About this task: Write out, word for word, the part of the listing below that opens with the line containing "Ovo računalo je" and closes with the line containing "Raspbian operativni sustav", keeping both of those lines and adding no others.

Records for the task:
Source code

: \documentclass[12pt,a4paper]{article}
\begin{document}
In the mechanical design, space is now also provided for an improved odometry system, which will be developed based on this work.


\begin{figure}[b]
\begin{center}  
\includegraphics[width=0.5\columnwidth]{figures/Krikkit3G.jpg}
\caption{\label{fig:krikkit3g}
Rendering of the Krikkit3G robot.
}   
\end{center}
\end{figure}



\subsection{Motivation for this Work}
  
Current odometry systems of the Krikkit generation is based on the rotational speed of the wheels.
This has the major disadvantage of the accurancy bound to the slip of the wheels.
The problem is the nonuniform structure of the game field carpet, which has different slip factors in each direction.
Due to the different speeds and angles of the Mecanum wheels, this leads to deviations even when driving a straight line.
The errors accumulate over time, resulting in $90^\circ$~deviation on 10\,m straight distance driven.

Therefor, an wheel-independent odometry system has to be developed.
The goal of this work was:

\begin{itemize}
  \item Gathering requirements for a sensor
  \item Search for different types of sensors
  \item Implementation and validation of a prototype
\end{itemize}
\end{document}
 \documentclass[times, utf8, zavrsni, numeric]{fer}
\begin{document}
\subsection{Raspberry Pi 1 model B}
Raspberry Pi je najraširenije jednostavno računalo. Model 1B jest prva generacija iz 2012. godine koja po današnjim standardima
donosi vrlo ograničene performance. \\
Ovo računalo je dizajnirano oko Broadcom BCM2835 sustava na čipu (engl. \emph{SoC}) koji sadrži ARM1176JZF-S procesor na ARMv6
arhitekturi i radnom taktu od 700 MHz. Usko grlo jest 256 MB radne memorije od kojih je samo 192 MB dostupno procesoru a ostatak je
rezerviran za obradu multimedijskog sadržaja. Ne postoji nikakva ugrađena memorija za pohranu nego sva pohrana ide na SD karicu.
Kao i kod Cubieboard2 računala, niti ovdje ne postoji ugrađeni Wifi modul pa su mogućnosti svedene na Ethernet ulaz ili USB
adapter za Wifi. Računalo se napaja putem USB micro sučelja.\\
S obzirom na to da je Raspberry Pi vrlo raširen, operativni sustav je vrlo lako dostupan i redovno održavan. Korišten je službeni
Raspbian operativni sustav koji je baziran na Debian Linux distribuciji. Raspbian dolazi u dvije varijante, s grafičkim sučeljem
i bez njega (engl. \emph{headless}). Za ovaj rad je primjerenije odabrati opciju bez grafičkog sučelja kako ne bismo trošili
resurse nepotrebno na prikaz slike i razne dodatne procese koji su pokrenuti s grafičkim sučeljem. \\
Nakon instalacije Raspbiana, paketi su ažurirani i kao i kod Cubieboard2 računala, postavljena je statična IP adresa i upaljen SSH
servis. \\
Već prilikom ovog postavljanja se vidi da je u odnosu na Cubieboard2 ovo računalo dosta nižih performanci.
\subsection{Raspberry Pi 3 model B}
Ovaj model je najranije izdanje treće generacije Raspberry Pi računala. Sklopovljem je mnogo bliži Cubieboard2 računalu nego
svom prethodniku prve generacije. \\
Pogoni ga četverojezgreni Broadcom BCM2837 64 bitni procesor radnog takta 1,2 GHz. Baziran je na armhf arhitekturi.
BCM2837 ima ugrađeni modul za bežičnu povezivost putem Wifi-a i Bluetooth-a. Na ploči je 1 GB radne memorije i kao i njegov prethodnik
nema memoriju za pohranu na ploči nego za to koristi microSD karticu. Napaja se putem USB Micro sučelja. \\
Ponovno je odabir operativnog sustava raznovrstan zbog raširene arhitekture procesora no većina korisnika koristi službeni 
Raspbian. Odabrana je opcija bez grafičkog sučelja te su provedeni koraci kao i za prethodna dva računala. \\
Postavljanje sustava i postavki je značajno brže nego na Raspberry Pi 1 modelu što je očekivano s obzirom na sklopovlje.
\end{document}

Solution to this exercise:
Ovo računalo je dizajnirano oko Broadcom BCM2835 sustava na čipu (engl. \emph{SoC}) koji sadrži ARM1176JZF-S procesor na ARMv6
arhitekturi i radnom taktu od 700 MHz. Usko grlo jest 256 MB radne memorije od kojih je samo 192 MB dostupno procesoru a ostatak je
rezerviran za obradu multimedijskog sadržaja. Ne postoji nikakva ugrađena memorija za pohranu nego sva pohrana ide na SD karicu.
Kao i kod Cubieboard2 računala, niti ovdje ne postoji ugrađeni Wifi modul pa su mogućnosti svedene na Ethernet ulaz ili USB
adapter za Wifi. Računalo se napaja putem USB micro sučelja.\\
S obzirom na to da je Raspberry Pi vrlo raširen, operativni sustav je vrlo lako dostupan i redovno održavan. Korišten je službeni
Raspbian operativni sustav koji je baziran na Debian Linux distribuciji. Raspbian dolazi u dvije varijante, s grafičkim sučeljem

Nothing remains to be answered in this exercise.